Date of Birth: ± 2013
Gotcha Day: late 2015
Breed: Alpine Goat
In the nearby village of Queyssac a goatherd was having issues with the mayor (who hates animals) as well as with his neighbours. The problem was that his goats would escape his property and eat the plants in the neighbouring gardens. Goats are very hard to keep in a field because they are incredibly agile and always find a way to jump over a fence or sneak their way out to eat bushes, roses, trees, and anything they can get their hooves on. So the mayor and the neighbours tried to sue him and forced him to give away half of his 70 goats.
The goatherd is a Jehova’s Witness who has never neutered his billy goats as he just wants to let nature happen as it should.
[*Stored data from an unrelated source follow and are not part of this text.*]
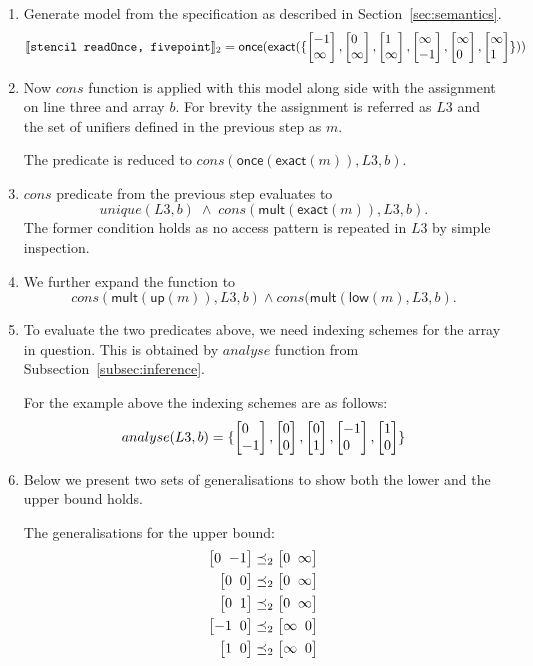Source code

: \documentclass[9pt]{sigplanconf}
\theoremstyle{definition}
\newcommand{\interp}[1]{\llbracket{#1}\rrbracket}
\newcommand{\vtwoh}[2]{\setlength{\arraycolsep}{0em}
\left[\begin{array}{cc}#1 \; & \; #2\end{array}\right]}
\newcommand{\vtwo}[2]{\setlength{\arraycolsep}{0em}
\left[\begin{array}{l}#1\\#2\end{array}\right]}
\begin{document}
\begin{enumerate}
\item Generate model from the specification as described in
  Section~\ref{sec:semantics}.
%
\begin{dmath*}
\interp{\texttt{stencil readOnce, fivepoint}}_2 =
  \textsf{once}(
    \textsf{exact}(
      \{ \vtwo{-1}{\infty},
          \vtwo{0}{\infty},
          \vtwo{1}{\infty},
          \vtwo{\infty}{-1},
          \vtwo{\infty}{0},
          \vtwo{\infty}{1}\}))
\end{dmath*}
%
\item Now $cons$ function is applied with this model along side with the
  assignment on line three and array $b$. For brevity the assignment is
  referred as $L3$ and the set of unifiers defined in the previous step as
  $m$.

  The predicate is reduced to
  $cons(\textsf{once}(\textsf{exact}(m)),L3,b)$.
%
\item $cons$ predicate from the previous step evaluates to
  $$unique(L3,b) \; \wedge \; cons(\textsf{mult}(\textsf{exact}(m)),L3,b).$$
%
  The former condition holds as no access pattern is repeated in $L3$ by simple
  inspection.
%
\item We further expand the function to 
  \begin{equation*}
    cons(\textsf{mult}(\textsf{up}(m)),L3,b) \wedge 
    cons(\textsf{mult}(\textsf{low}(m),L3,b).
  \end{equation*}
%
\item To evaluate the two predicates above, we need indexing schemes for the
  array in question. This is obtained by $analyse$ function from
  Subsection~\ref{subsec:inference}.

  For the example above the indexing schemes are as follows:
%
\begin{dmath*}
analyse(L3,b) =
  \{ \vtwo{0}{-1},
     \vtwo{0}{0},
     \vtwo{0}{1},
     \vtwo{-1}{0},
     \vtwo{1}{0}
  \}
\end{dmath*}
%
\item Below we present two sets of generalisations to show both the lower and
  the upper bound holds.

  The generalisations for the upper bound:
  \begin{align*}
     \vtwoh{0}{-1} & \preceq_2 \vtwoh{0}{\infty} \\
     \vtwoh{0}{0} & \preceq_2 \vtwoh{0}{\infty} \\
     \vtwoh{0}{1} & \preceq_2 \vtwoh{0}{\infty} \\
     \vtwoh{-1}{0} & \preceq_2 \vtwoh{\infty}{0} \\
     \vtwoh{1}{0} & \preceq_2 \vtwoh{\infty}{0}
  \end{align*}


\end{enumerate}
\end{document}
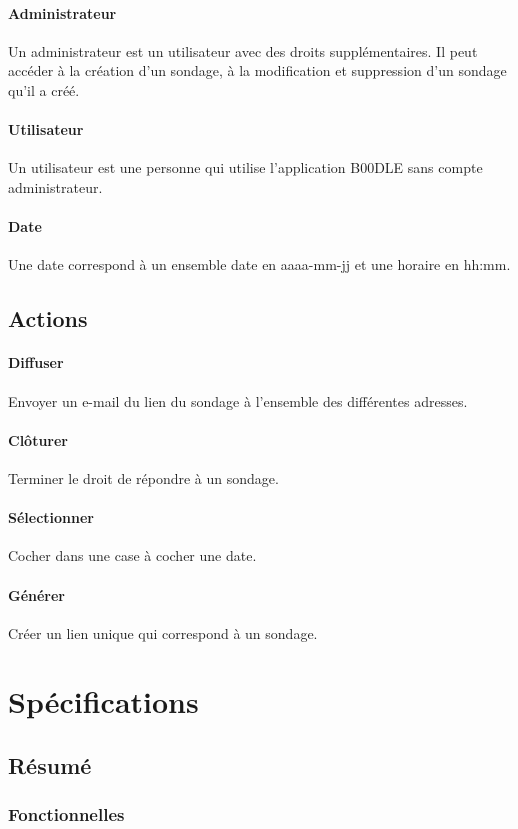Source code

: \documentclass[titlepage]{report}
\begin{document}
\paragraph{Administrateur} Un administrateur est un utilisateur avec des droits supplémentaires. Il peut accéder à la création d’un sondage, à la modification et suppression d’un sondage qu’il a créé.
\paragraph{Utilisateur} Un utilisateur est une personne qui utilise l’application B00DLE sans compte administrateur.
\paragraph{Date} Une date correspond à un ensemble date en aaaa-mm-jj et une horaire en hh:mm.

\subsection{Actions}
\paragraph{Diffuser} Envoyer un e-mail du lien du sondage à l’ensemble des différentes adresses.
\paragraph{Clôturer} Terminer le droit de répondre à un sondage.
\paragraph{Sélectionner} Cocher dans une case à cocher une date.
\paragraph{Générer} Créer un lien unique qui correspond à un sondage.

\section{Spécifications}

\subsection{Résumé}
\subsubsection{Fonctionnelles}
\end{document}

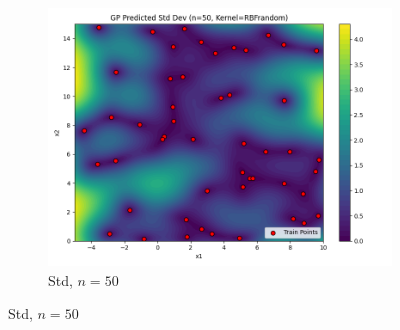 \documentclass[a4paper,12pt]{article}
\begin{document}
\begin{figure}[H]
\begin{subfigure}{0.3\textwidth}
    \includegraphics[width=\linewidth]{Task-02/images/gp_std_rbf_n50_random.png}
    \caption{Std, $n=50$}
\end{subfigure}


\end{figure}
\end{document}
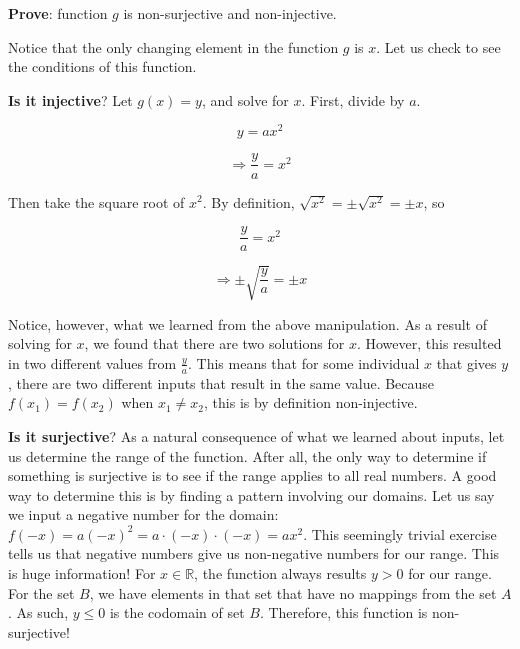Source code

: \textbf{Prove}: function $g$ is non-surjective and non-injective.



Notice that the only changing element in the function $g$ is $x$. Let us check to see the
conditions of this function.



\textbf{Is it injective}? Let $g(x)=y$, and solve for $x$. First, divide by $a$.



$$y=ax^{2}$$



$$\Rightarrow \frac{y}{a}=x^{2}$$



Then take the square root of $x^2$. By definition, $\sqrt{x^{2}}=\pm\sqrt{x^{2}}=\pm x$, so



$$\frac{y}{a}=x^{2}$$



$$\Rightarrow\pm\sqrt{\frac{y}{a}}=\pm x$$



Notice, however, what we learned from the above manipulation. As a result of solving for
$x$, we found that there are two solutions for $x$. However, this resulted in two
different values from $\frac{y}{a}$. This means that for some individual $x$ that gives
$y$, there are two different inputs that result in the same value. Because $f(x _{1})=f(x
_{2})$ when $x _{1}\ne x _{2}$, this is by definition non-injective.



\textbf{Is it surjective}? As a natural consequence of what we learned about inputs, let us determine the range of the function. After all, the only way to determine if something is surjective is to see if the range applies to all real numbers. A good way to determine this is by finding a pattern involving our domains. Let us say we input a negative number for the domain: $f(-x)=a(-x)^{2}=a\cdot(-x)\cdot(-x)=ax^2$. This seemingly trivial exercise tells us that negative numbers give us non-negative numbers for our range. This is huge information! For $x\in\mathbb{R}$, the function always results $y>0$ for our range. For the set $B$, we have elements in that set that have no mappings from the set $A$. As such, $y\le0$ is the codomain of set $B$. Therefore, this function is non-surjective!






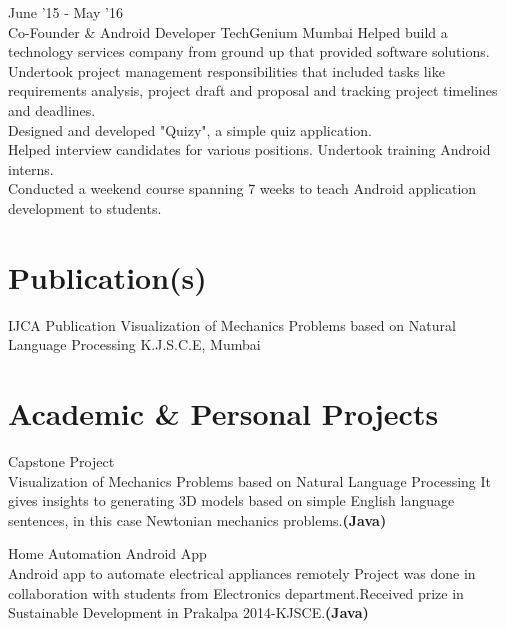 \documentclass[10pt, a4paper, sans]{moderncv}
\begin{document}
\cventry
{June '15 - May '16 \\ {\faAndroid} {\faBriefcase}}
{Co-Founder \& Android Developer}
{TechGenium}
{Mumbai}
{}
{
{\faCaretRight} Helped build a technology services company from ground up that provided software solutions. \\
{\faCaretRight} Undertook project management responsibilities that included tasks like requirements analysis, project draft and proposal and tracking project timelines and deadlines. \\
{\faCaretRight} Designed and developed "Quizy", a simple quiz application. \\
{\faCaretRight} Helped interview candidates for various positions. Undertook training Android interns. \\
{\faCaretRight} Conducted a weekend course spanning 7 weeks to teach Android application development to students. %
}

\section{Publication(s)}
\cventry
{IJCA Publication 
\href{http://www.ijcaonline.org/archives/volume116/number14/20408-2766}{\faFile}}
{Visualization of Mechanics Problems based on
Natural Language Processing}
{K.J.S.C.E, Mumbai}
{}
{}
{}

\section{Academic \& Personal Projects}
\cventry
{Capstone Project \\ {\faGithub}}
{Visualization of Mechanics Problems based on
Natural Language Processing}
{}
{}
{}
{It gives insights to generating 3D models based on simple English language sentences, in this case Newtonian mechanics problems.\bfseries{(Java)}}

\cventry
{Home Automation Android App \\ {\faAndroid}}
{Android app to automate electrical appliances remotely}
{}
{}
{}
{Project was done in collaboration with students from Electronics department.Received  prize in Sustainable Development in Prakalpa 2014-KJSCE.\bfseries{(Java)}}

\end{document}
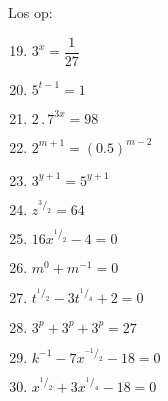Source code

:\begin{eocexercises}{}
Los op:
\begin{multicols}{2}
\begin{enumerate}[noitemsep, label=\textbf{\arabic*}., itemsep=5pt]
\setcounter{enumi}{18}
\item $ 3^x = \dfrac{1}{27} $
\item $ 5^{t-1} = 1 $
\item $ 2 \,.\, 7^{3x} = 98 $
\item $ 2^{m+1} = (0.5)^{m-2}$
\item $ 3^{y+1} = 5^{y+1} $
\item $ z^{^3/_2} = 64 $
\item $ 16x^{^1/_2} - 4 = 0 $
\item $ m^0 + m^{-1} = 0 $
\item $ t^{^1/_2} - 3t^{^1/_4} + 2 = 0 $
\item $ 3^p + 3^p + 3^p = 27 $
\item $ k^{-1} - 7x^{^{-1}/_2} -18 = 0 $
\item $ x^{^1/_2}+3x^{^1/_4}-18 = 0 $
\end{enumerate}
\end{multicols}


\end{eocexercises}

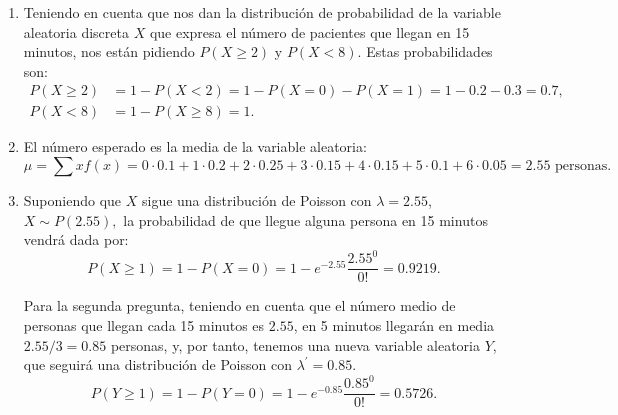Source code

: {\begin{enumerate}
\item Teniendo en cuenta que nos dan la distribución de probabilidad de la variable aleatoria discreta $X$ que expresa el número de
pacientes que llegan en 15 minutos, nos están pidiendo $P(X\geq 2)$ y $P(X<8)$. Estas probabilidades son:
\begin{align*}
P(X\geq 2) & =1-P(X<2)=1-P(X=0)-P(X=1)=1-0.2-0.3=0.7,\\
P(X<8)& =1-P(X\geq 8)=1.
\end{align*}
\item El número esperado es la media de la variable aleatoria:
\[
\mu =\sum xf(x)=0\cdot 0.1+1\cdot 0.2+2\cdot 0.25+3\cdot 0.15+4\cdot 0.15+5\cdot 0.1+6\cdot 0.05=2.55 \text{ personas}.
\]

\item Suponiendo que $X$ sigue una distribución de Poisson con $\lambda =2.55$, $X\sim P(2.55),$ la probabilidad de que llegue alguna
persona en 15 minutos vendrá dada por:
\[
P(X\geq 1)=1-P(X=0)=1-e^{-2.55}\dfrac{2.55^{0}}{0!}=0.9219.
\]

Para la segunda pregunta, teniendo en cuenta que el número medio de personas que llegan cada 15 minutos es $2.55$, en 5 minutos llegarán en
media $2.55/3 = 0.85$ personas, y, por tanto, tenemos una nueva variable aleatoria $Y$, que seguirá una distribución de Poisson con $\lambda
^{\prime }=0.85.$
\[
P(Y\geq 1)=1-P(Y=0)=1-e^{-0.85}\dfrac{0.85^{0}}{0!}=0.5726.
\]
\end{enumerate}
}


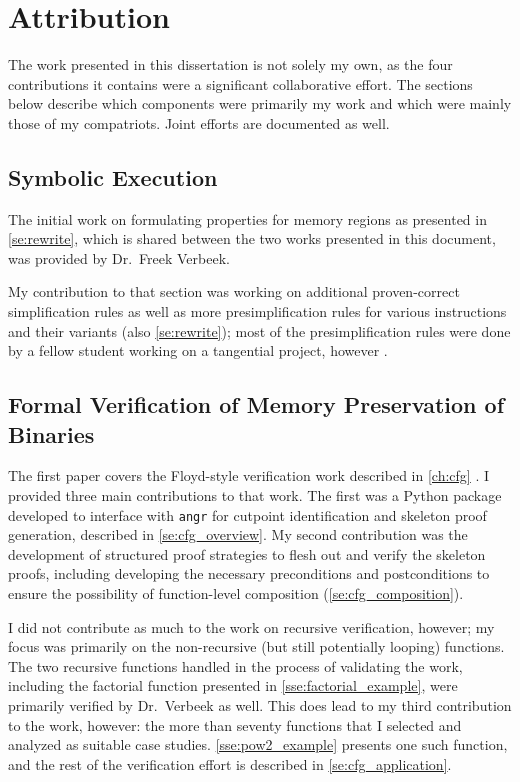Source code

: \chapter{Attribution}\label{attribution}
The work presented in this dissertation is not solely my own,
as the four contributions it contains were a significant collaborative effort.
The sections below describe which components were primarily my work
and which were mainly those of my compatriots.
Joint efforts are documented as well.

\section*{Symbolic Execution}
The initial work on formulating properties for memory regions
as presented in \cref{se:rewrite},
which is shared between the two works presented in this document,
was provided by Dr.~Freek Verbeek.

My contribution to that section was working on additional proven-correct
simplification rules as well as more presimplification rules for
various instructions and their variants (also \cref{se:rewrite});
most of the presimplification rules
were done by a fellow student working on a tangential project,
however \autocite{verbeek2019refinement}.

\section*{Formal Verification of Memory Preservation of  Binaries}\label{attribute1}
The first paper covers the Floyd-style verification work described in \cref{ch:cfg} \autocite{bockenek2019preservation}.
I provided three main contributions to that work.
The first was a Python package developed to interface with \texttt{angr}
\autocite{shoshitaishvili2016state}
for cutpoint identification and skeleton proof generation,
described in \cref{se:cfg_overview}.
My second contribution was the development of structured proof strategies
to flesh out and verify the skeleton proofs,
including developing the necessary preconditions and postconditions to ensure
the possibility of function-level composition (\cref{se:cfg_composition}).

I did not contribute as much to the work on recursive verification, however;
my focus was primarily on the non-recursive (but still potentially looping) functions.
The two recursive functions handled in the process of validating the work,
including the factorial function presented in \cref{sse:factorial_example},
were primarily verified by Dr.~Verbeek as well.
This does lead to my third contribution to the work, however:
the more than seventy functions that I selected and analyzed as suitable case studies.
\cref{sse:pow2_example} presents one such function,
and the rest of the verification effort is described in \cref{se:cfg_application}.

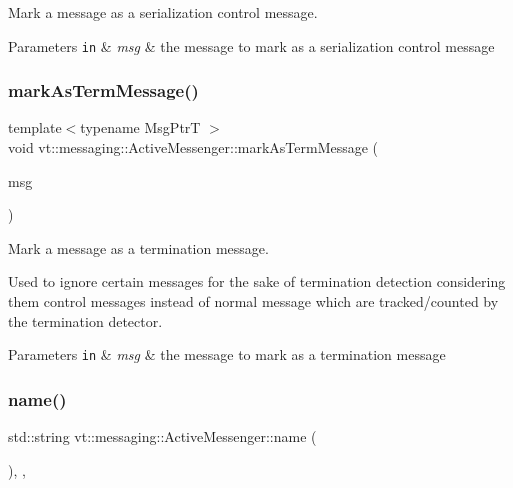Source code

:Mark a message as a serialization control message. 


\begin{DoxyParams}[1]{Parameters}
\mbox{\tt in}  & {\em msg} & the message to mark as a serialization control message \\
\hline
\end{DoxyParams}
\mbox{\label{structvt_1_1messaging_1_1_active_messenger_ad76f4f0ee9830f4431b57720163f715c}} 
\subsubsection{\texorpdfstring{mark\+As\+Term\+Message()}{markAsTermMessage()}}
{\footnotesize\ttfamily template$<$typename Msg\+PtrT $>$ \\
void vt\+::messaging\+::\+Active\+Messenger\+::mark\+As\+Term\+Message (\begin{DoxyParamCaption}\item[{Msg\+PtrT const}]{msg }\end{DoxyParamCaption})}



Mark a message as a termination message. 

Used to ignore certain messages for the sake of termination detection considering them control messages instead of normal message which are tracked/counted by the termination detector.


\begin{DoxyParams}[1]{Parameters}
\mbox{\tt in}  & {\em msg} & the message to mark as a termination message \\
\hline
\end{DoxyParams}
\mbox{\label{structvt_1_1messaging_1_1_active_messenger_a42112dea411907ca529bd5bc6586249a}} 
\subsubsection{\texorpdfstring{name()}{name()}}
{\footnotesize\ttfamily std\+::string vt\+::messaging\+::\+Active\+Messenger\+::name (\begin{DoxyParamCaption}{ }\end{DoxyParamCaption})\hspace{0.3cm}{\ttfamily [inline]}, {\ttfamily [override]}, {\ttfamily [virtual]}}



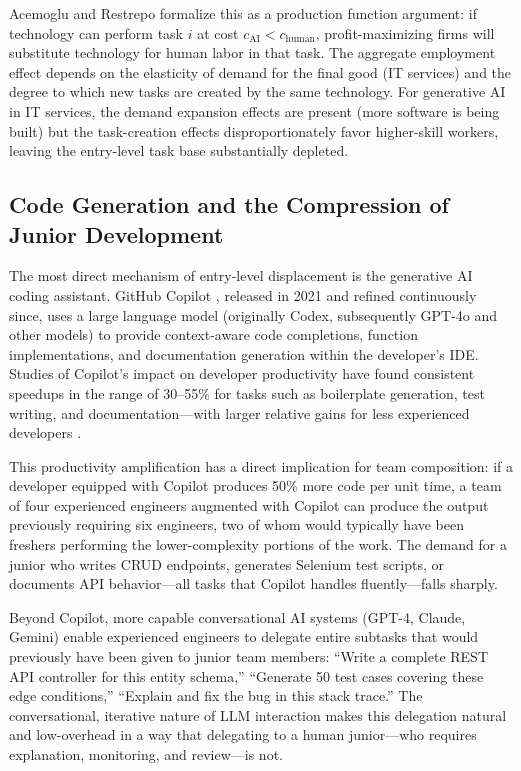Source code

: \documentclass[conference]{IEEEtran}
\begin{document}
Acemoglu and Restrepo \cite{acemoglu2022tasks} formalize this as a production function argument: if technology can perform task $i$ at cost $c_{\text{AI}} < c_{\text{human}}$, profit-maximizing firms will substitute technology for human labor in that task. The aggregate employment effect depends on the elasticity of demand for the final good (IT services) and the degree to which new tasks are created by the same technology. For generative AI in IT services, the demand expansion effects are present (more software is being built) but the task-creation effects disproportionately favor higher-skill workers, leaving the entry-level task base substantially depleted.

\subsection{Code Generation and the Compression of Junior Development}

The most direct mechanism of entry-level displacement is the generative AI coding assistant. GitHub Copilot \cite{githubcopilot2023}, released in 2021 and refined continuously since, uses a large language model (originally Codex, subsequently GPT-4o and other models) to provide context-aware code completions, function implementations, and documentation generation within the developer's IDE. Studies of Copilot's impact on developer productivity have found consistent speedups in the range of 30--55\% for tasks such as boilerplate generation, test writing, and documentation---with larger relative gains for less experienced developers \cite{peng2023impact}.

This productivity amplification has a direct implication for team composition: if a developer equipped with Copilot produces 50\% more code per unit time, a team of four experienced engineers augmented with Copilot can produce the output previously requiring six engineers, two of whom would typically have been freshers performing the lower-complexity portions of the work. The demand for a junior who writes CRUD endpoints, generates Selenium test scripts, or documents API behavior---all tasks that Copilot handles fluently---falls sharply.

Beyond Copilot, more capable conversational AI systems (GPT-4, Claude, Gemini) enable experienced engineers to delegate entire subtasks that would previously have been given to junior team members: ``Write a complete REST API controller for this entity schema,'' ``Generate 50 test cases covering these edge conditions,'' ``Explain and fix the bug in this stack trace.'' The conversational, iterative nature of LLM interaction makes this delegation natural and low-overhead in a way that delegating to a human junior---who requires explanation, monitoring, and review---is not.
\end{document}
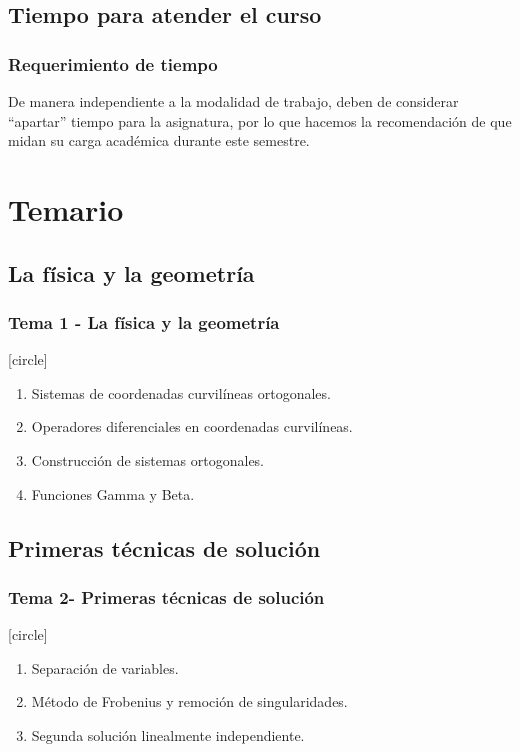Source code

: \subsection{Tiempo para atender el curso}
\begin{frame}
\frametitle{Requerimiento de tiempo}
De manera independiente a la modalidad de trabajo, deben de considerar \enquote{apartar} tiempo para la asignatura, por lo que hacemos la recomendación de que midan su carga académica durante este semestre.
\end{frame}
\section{Temario}
\subsection{La física y la geometría}
\begin{frame}
\frametitle{Tema 1 - La física y la geometría}
[circle]
\begin{enumerate}[<+->]
\item Sistemas de coordenadas curvilíneas ortogonales.
\item Operadores diferenciales en coordenadas curvilíneas.
\item Construcción de sistemas ortogonales.
\item Funciones Gamma y Beta.
\end{enumerate}
\end{frame}
\subsection{Primeras técnicas de solución}
\begin{frame}
\frametitle{Tema 2- Primeras técnicas de solución}
[circle]
\begin{enumerate}[<+->]
\item Separación de variables.
\item Método de Frobenius y remoción de singularidades.
\item Segunda solución linealmente independiente.
\end{enumerate}
\end{frame}
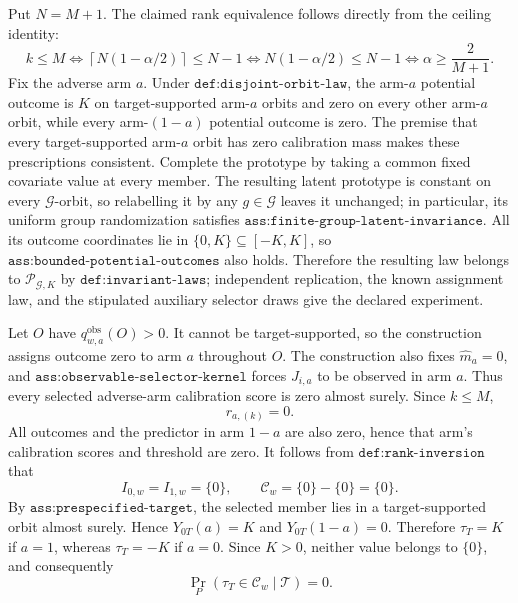 Put \(N=M+1\). The claimed rank equivalence follows directly from the ceiling identity: 
\[k\le M\iff \left\lceil N(1-\alpha/2)\right\rceil\le N-1\iff N(1-\alpha/2)\le N-1\iff \alpha\ge\frac{2}{M+1}.\]
Fix the adverse arm \(a\). Under \(\texttt{def:disjoint-orbit-law}\), the arm-\(a\) potential outcome is \(K\) on target-supported arm-\(a\) orbits and zero on every other arm-\(a\) orbit, while every arm-\((1-a)\) potential outcome is zero. The premise that every target-supported arm-\(a\) orbit has zero calibration mass makes these prescriptions consistent. Complete the prototype by taking a common fixed covariate value at every member. The resulting latent prototype is constant on every \(\mathcal G\)-orbit, so relabelling it by any \(g\in\mathcal G\) leaves it unchanged; in particular, its uniform group randomization satisfies \(\texttt{ass:finite-group-latent-invariance}\). All its outcome coordinates lie in \(\{0,K\}\subseteq[-K,K]\), so \(\texttt{ass:bounded-potential-outcomes}\) also holds. Therefore the resulting law belongs to \(\mathcal P_{\mathcal G,K}\) by \(\texttt{def:invariant-laws}\); independent replication, the known assignment law, and the stipulated auxiliary selector draws give the declared experiment.

Let \(O\) have \(q^{\mathrm{obs}}_{w,a}(O)>0\). It cannot be target-supported, so the construction assigns outcome zero to arm \(a\) throughout \(O\). The construction also fixes \(\widehat m_a=0\), and \(\texttt{ass:observable-selector-kernel}\) forces \(J_{i,a}\) to be observed in arm \(a\). Thus every selected adverse-arm calibration score is zero almost surely. Since \(k\le M\),
\[r_{a,(k)}=0.\]
All outcomes and the predictor in arm \(1-a\) are also zero, hence that arm's calibration scores and threshold are zero. It follows from \(\texttt{def:rank-inversion}\) that
\[I_{0,w}=I_{1,w}=\{0\},\qquad \mathcal C_w=\{0\}-\{0\}=\{0\}.\]
By \(\texttt{ass:prespecified-target}\), the selected member lies in a target-supported orbit almost surely. Hence \(Y_{0T}(a)=K\) and \(Y_{0T}(1-a)=0\). Therefore \(\tau_T=K\) if \(a=1\), whereas \(\tau_T=-K\) if \(a=0\). Since \(K>0\), neither value belongs to \(\{0\}\), and consequently
\[\Pr_P(\tau_T\in\mathcal C_w\mid\mathcal T)=0.\]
Of course this means the goats kept breeding. What was only a handful of goats soon became an impressive herd.
He was in the newspapers and everyone spoke of the man who lost half his goat herd so we went to see if we could help him in any way. Needless to say he was overjoyed to hand us 10 goats. Two of them gave birth shortly after arriving, so that was twelve plus our own billy goat, Bucky. We went from having none to 13 goats in 3 months time.
The goats were all very wild and we could not touch them, they would even run away when they noticed our presence. Since the goatherd only had one hectare for all his goats, they were all quite skinny.
We put them in our forest, which they thoroughly cleared. When they were done eating the forest, a year and half later, they started jumping the fences to look for something else. The grass is always greener on the other side… In the summer they hang out in Fedj and Victor‘s field in the morning and as soon as it gets too hot they all run back inside the forest.
With food we managed to somewhat tame them. We still cannot pet them but at least they don’t fear us anymore. If there’s food involved, all the fear they might have of us seems to be temporarily put on hold to investigate whether said food might be for them. They will then come really close to us.
Capra looks the most like a roe deer. She was one of two pregnant goats who gave birth at the sanctuary. She gave birth several days after Celine and we named her baby Ponpon. A year later, much like Farouche‘s mother, Ponpon jumped over a fence and somehow broke her legs in such a manner that they opened up a flesh wound that could not be healed. We took the heartbreaking decision to euthanise Ponpon instead of stressing her with a surgery that might not even work.